Majid Rahnema, un analyste perspicace vient de mourir

Nous avions apprécié ses deux livres Quand la misère chasse la pauvreté  et La Puissance des pauvres. Majid Rahnema s’est éteint le mardi 14 avril 2015 à l’âge de 91 ans. Grâce à lui, nous savons qu’il y a une pauvreté désirable et une misère à proscrire.
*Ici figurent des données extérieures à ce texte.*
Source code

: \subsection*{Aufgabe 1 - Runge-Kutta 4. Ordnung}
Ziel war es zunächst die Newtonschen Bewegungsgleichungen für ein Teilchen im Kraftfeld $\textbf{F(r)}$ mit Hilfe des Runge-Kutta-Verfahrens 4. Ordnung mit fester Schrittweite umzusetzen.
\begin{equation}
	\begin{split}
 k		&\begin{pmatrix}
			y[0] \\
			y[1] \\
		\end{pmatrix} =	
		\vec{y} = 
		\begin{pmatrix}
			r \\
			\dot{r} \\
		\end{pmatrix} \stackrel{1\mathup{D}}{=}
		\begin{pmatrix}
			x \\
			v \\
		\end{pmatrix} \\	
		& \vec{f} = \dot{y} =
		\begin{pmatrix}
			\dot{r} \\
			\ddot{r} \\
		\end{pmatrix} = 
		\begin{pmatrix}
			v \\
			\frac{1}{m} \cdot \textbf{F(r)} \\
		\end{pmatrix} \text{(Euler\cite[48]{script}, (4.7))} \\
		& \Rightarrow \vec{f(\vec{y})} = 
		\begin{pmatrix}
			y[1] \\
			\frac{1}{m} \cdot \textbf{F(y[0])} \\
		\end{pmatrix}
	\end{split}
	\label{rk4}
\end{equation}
Voici comment il décrivait son parcours personnel : « Haut fonctionnaire du Programme des Nations unies pour le développement, j’étais marxiste et progressiste. Je mettais mes espoirs dans le développement et les perspectives de la modernisation des pays alors qualifiés de « retardataires » ou « sous-développés ». Ce n’est que plus tard, dans les années 1970, que je me suis rendu compte que le concept du développement, qui nous avait paru l’antidote au colonialisme, avait finalement profité aux colonialistes d’hier et de toujours. Dix ans plus tard, il ne m’en restait qu’un discours pervers et hypocrite dont la plupart des gouvernements du Sud se servaient pour gagner le soutien de divers donateurs auxquels ils achetaient en sous main les armes dont ils avaient besoin pour maintenir l’ordre et protéger leurs administrés contre leurs ennemis, le plus souvent intérieurs. Les premiers combattants anticolonialistes brandissaient comme un étendard de libération la bannière du développement pour justifier tous les dispositifs créés par le colonialisme en vue de la déculturation en profondeur des peuples dominés. Pour eux, il était clair qu’un bon développement devait continuer d’étendre ces infrastructures héritées de l’époque coloniale afin de permettre à leur pays de « rattraper », le plus vite possible, leur « retard économique ». la rupture a été consommée lorsque les faits m’ont enfin montré ce qui, pour moi aujourd’hui, est évident : ce qui se commet au nom du développement n’a rien de libérateur. Ce n’est qu’une forme larvée, encore plus perverse que l’ancienne, de colonialisme. (in La puissance des pauvres) ». Voici l’idée clé de ses livres : la pauvreté choisie est la condition de lutte contre la misère.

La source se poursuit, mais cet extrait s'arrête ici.